*Saved entries*
────────────────

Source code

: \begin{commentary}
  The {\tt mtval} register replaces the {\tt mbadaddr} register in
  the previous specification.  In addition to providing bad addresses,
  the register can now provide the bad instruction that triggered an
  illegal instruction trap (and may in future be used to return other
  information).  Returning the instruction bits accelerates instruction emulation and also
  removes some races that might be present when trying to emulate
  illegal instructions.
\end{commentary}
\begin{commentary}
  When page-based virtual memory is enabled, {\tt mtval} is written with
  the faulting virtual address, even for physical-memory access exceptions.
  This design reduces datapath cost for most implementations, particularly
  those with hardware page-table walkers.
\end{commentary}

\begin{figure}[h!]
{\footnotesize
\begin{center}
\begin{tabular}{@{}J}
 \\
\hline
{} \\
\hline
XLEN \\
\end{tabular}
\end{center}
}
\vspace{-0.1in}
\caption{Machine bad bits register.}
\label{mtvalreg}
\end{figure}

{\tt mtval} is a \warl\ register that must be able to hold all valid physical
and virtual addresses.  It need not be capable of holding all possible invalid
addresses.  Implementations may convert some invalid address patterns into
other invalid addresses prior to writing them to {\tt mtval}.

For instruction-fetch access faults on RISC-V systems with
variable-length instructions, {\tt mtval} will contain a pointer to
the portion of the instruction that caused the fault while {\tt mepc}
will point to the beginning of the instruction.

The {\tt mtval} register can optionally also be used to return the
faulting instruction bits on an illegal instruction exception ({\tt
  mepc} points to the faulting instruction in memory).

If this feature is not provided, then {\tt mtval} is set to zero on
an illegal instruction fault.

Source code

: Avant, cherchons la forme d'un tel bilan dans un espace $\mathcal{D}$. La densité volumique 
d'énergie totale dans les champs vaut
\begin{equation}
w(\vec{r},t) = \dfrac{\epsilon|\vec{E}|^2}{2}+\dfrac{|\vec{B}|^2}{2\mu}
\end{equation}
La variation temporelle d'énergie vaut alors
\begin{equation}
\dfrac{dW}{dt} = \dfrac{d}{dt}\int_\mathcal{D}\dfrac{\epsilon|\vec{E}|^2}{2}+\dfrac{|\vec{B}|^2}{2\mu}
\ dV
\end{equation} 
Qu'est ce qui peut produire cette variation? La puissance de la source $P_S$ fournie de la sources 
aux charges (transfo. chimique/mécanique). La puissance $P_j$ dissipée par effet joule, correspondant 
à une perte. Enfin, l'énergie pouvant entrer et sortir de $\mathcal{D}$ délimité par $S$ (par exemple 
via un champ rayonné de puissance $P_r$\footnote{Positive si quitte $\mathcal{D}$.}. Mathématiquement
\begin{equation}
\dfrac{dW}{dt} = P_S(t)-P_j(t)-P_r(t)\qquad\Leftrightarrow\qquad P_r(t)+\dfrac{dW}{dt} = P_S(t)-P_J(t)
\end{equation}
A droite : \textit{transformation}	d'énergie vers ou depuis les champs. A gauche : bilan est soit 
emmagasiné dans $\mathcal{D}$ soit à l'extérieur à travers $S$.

────────────────

*THE PROBLEM*
Your answer should be the full set of records above, restated exactly.

*EXERCISE ANSWER*
Source code

: \begin{commentary}
  The {\tt mtval} register replaces the {\tt mbadaddr} register in
  the previous specification.  In addition to providing bad addresses,
  the register can now provide the bad instruction that triggered an
  illegal instruction trap (and may in future be used to return other
  information).  Returning the instruction bits accelerates instruction emulation and also
  removes some races that might be present when trying to emulate
  illegal instructions.
\end{commentary}
\begin{commentary}
  When page-based virtual memory is enabled, {\tt mtval} is written with
  the faulting virtual address, even for physical-memory access exceptions.
  This design reduces datapath cost for most implementations, particularly
  those with hardware page-table walkers.
\end{commentary}

\begin{figure}[h!]
{\footnotesize
\begin{center}
\begin{tabular}{@{}J}
 \\
\hline
{} \\
\hline
XLEN \\
\end{tabular}
\end{center}
}
\vspace{-0.1in}
\caption{Machine bad bits register.}
\label{mtvalreg}
\end{figure}

{\tt mtval} is a \warl\ register that must be able to hold all valid physical
and virtual addresses.  It need not be capable of holding all possible invalid
addresses.  Implementations may convert some invalid address patterns into
other invalid addresses prior to writing them to {\tt mtval}.

For instruction-fetch access faults on RISC-V systems with
variable-length instructions, {\tt mtval} will contain a pointer to
the portion of the instruction that caused the fault while {\tt mepc}
will point to the beginning of the instruction.

The {\tt mtval} register can optionally also be used to return the
faulting instruction bits on an illegal instruction exception ({\tt
  mepc} points to the faulting instruction in memory).

If this feature is not provided, then {\tt mtval} is set to zero on
an illegal instruction fault.

Source code

: Avant, cherchons la forme d'un tel bilan dans un espace $\mathcal{D}$. La densité volumique 
d'énergie totale dans les champs vaut
\begin{equation}
w(\vec{r},t) = \dfrac{\epsilon|\vec{E}|^2}{2}+\dfrac{|\vec{B}|^2}{2\mu}
\end{equation}
La variation temporelle d'énergie vaut alors
\begin{equation}
\dfrac{dW}{dt} = \dfrac{d}{dt}\int_\mathcal{D}\dfrac{\epsilon|\vec{E}|^2}{2}+\dfrac{|\vec{B}|^2}{2\mu}
\ dV
\end{equation} 
Qu'est ce qui peut produire cette variation? La puissance de la source $P_S$ fournie de la sources 
aux charges (transfo. chimique/mécanique). La puissance $P_j$ dissipée par effet joule, correspondant 
à une perte. Enfin, l'énergie pouvant entrer et sortir de $\mathcal{D}$ délimité par $S$ (par exemple 
via un champ rayonné de puissance $P_r$\footnote{Positive si quitte $\mathcal{D}$.}. Mathématiquement
\begin{equation}
\dfrac{dW}{dt} = P_S(t)-P_j(t)-P_r(t)\qquad\Leftrightarrow\qquad P_r(t)+\dfrac{dW}{dt} = P_S(t)-P_J(t)
\end{equation}
A droite : \textit{transformation}	d'énergie vers ou depuis les champs. A gauche : bilan est soit 
emmagasiné dans $\mathcal{D}$ soit à l'extérieur à travers $S$.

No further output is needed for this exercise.